Start of Block

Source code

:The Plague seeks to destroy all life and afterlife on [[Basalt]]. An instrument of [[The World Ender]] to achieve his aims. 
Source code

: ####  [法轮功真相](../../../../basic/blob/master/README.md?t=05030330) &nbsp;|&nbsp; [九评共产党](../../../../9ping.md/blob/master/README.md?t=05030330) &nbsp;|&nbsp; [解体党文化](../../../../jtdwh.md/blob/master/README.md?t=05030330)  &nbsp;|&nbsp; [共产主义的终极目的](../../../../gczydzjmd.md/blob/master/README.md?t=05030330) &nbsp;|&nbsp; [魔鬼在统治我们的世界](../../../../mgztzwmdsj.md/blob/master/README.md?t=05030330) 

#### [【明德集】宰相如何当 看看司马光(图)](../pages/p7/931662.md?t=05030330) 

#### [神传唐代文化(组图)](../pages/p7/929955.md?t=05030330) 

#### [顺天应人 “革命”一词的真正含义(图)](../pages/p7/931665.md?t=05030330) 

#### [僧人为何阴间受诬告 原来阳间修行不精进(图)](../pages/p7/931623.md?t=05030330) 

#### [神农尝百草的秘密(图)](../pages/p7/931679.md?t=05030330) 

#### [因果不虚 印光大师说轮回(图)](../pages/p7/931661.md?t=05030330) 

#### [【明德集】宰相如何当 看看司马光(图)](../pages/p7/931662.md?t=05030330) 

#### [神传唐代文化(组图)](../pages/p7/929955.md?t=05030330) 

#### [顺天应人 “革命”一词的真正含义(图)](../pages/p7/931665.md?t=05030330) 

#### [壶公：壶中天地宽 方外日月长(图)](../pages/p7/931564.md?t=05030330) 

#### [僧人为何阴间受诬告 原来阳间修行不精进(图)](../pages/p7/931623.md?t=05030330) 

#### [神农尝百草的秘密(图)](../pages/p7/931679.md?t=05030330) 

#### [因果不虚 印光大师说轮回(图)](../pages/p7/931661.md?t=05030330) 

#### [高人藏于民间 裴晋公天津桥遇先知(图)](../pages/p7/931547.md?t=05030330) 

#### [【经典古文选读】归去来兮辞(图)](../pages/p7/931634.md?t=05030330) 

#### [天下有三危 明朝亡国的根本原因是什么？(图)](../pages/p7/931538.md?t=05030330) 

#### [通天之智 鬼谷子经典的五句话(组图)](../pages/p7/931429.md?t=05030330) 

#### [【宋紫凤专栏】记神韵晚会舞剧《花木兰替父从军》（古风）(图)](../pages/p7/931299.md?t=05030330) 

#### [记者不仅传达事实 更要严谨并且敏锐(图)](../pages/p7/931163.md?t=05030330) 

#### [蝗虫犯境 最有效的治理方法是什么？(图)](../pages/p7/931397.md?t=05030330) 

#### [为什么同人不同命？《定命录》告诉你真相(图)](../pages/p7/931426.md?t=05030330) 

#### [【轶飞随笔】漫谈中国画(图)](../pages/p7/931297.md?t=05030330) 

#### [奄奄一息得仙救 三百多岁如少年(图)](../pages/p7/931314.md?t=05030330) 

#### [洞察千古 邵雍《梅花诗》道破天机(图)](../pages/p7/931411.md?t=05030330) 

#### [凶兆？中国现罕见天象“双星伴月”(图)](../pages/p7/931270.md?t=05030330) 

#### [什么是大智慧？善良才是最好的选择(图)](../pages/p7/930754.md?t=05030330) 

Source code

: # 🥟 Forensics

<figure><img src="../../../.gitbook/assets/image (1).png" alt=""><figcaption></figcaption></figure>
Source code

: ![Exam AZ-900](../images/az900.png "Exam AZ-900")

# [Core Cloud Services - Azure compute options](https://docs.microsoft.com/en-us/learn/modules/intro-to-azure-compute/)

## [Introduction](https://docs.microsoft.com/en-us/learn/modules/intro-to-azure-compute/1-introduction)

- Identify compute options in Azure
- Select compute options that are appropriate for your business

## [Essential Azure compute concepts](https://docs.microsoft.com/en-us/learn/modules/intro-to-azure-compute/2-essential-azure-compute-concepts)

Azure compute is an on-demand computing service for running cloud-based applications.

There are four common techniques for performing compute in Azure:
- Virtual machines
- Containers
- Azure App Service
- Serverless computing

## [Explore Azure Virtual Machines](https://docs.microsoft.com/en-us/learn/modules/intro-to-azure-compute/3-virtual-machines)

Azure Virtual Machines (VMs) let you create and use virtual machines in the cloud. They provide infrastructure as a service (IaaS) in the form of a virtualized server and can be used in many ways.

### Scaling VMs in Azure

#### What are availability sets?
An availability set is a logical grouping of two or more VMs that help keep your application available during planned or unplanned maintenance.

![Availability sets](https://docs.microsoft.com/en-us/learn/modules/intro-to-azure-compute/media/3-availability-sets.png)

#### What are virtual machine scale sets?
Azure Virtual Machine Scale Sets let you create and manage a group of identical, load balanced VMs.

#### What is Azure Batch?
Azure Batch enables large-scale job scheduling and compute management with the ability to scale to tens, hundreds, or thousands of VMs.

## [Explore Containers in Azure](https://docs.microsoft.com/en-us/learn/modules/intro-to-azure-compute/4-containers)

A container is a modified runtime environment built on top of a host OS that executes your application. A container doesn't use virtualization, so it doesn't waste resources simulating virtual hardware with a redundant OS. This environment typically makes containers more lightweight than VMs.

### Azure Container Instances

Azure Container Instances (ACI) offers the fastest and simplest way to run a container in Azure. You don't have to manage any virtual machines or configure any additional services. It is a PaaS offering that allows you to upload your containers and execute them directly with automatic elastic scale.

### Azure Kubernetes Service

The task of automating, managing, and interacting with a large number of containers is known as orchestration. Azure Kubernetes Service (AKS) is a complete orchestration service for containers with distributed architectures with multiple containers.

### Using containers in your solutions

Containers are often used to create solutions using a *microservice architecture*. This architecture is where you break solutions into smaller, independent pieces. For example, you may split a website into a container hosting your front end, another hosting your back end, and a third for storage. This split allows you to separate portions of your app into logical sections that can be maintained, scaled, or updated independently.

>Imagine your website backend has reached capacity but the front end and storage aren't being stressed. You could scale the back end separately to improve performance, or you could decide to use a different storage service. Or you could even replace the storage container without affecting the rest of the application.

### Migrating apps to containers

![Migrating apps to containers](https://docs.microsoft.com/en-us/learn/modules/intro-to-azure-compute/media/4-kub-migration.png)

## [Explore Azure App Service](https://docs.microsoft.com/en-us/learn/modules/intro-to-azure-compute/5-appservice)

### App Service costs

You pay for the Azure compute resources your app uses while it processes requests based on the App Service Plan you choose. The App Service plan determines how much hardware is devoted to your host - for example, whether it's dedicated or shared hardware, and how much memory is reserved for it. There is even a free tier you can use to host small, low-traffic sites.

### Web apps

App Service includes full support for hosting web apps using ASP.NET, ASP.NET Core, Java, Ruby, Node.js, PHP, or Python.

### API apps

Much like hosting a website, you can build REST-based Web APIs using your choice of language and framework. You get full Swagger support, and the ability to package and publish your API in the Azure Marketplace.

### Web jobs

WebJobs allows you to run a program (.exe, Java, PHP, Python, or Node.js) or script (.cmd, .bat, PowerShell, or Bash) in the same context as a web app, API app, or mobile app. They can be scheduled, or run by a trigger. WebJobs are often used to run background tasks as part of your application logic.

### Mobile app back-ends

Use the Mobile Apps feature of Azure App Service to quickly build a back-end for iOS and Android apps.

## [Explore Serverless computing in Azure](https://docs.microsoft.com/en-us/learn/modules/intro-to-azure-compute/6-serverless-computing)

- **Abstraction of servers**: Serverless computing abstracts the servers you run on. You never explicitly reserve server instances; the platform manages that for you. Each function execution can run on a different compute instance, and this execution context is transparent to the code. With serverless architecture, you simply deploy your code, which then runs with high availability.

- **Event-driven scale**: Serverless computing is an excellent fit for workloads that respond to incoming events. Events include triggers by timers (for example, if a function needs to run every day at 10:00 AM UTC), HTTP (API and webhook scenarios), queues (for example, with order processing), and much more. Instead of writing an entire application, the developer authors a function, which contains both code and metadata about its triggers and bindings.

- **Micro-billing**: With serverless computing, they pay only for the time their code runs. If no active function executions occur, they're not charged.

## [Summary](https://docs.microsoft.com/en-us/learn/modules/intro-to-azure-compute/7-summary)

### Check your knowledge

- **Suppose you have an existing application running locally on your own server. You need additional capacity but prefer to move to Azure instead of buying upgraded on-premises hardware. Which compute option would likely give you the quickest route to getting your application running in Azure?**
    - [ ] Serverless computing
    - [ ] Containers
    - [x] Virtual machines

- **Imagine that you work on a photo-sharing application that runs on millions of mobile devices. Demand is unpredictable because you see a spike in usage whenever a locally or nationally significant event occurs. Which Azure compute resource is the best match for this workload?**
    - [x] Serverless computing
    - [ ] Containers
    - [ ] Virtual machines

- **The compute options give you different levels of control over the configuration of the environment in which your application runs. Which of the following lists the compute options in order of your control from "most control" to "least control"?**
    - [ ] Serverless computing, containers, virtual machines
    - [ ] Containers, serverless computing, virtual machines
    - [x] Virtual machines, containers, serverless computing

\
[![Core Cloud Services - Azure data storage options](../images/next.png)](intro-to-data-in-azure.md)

End of Block

The answer is the run of lines above from the line containing "Containers are often" through the line containing "### Migrating apps to containers", copied exactly and alone.

Containers are often used to create solutions using a *microservice architecture*. This architecture is where you break solutions into smaller, independent pieces. For example, you may split a website into a container hosting your front end, another hosting your back end, and a third for storage. This split allows you to separate portions of your app into logical sections that can be maintained, scaled, or updated independently.

>Imagine your website backend has reached capacity but the front end and storage aren't being stressed. You could scale the back end separately to improve performance, or you could decide to use a different storage service. Or you could even replace the storage container without affecting the rest of the application.

### Migrating apps to containers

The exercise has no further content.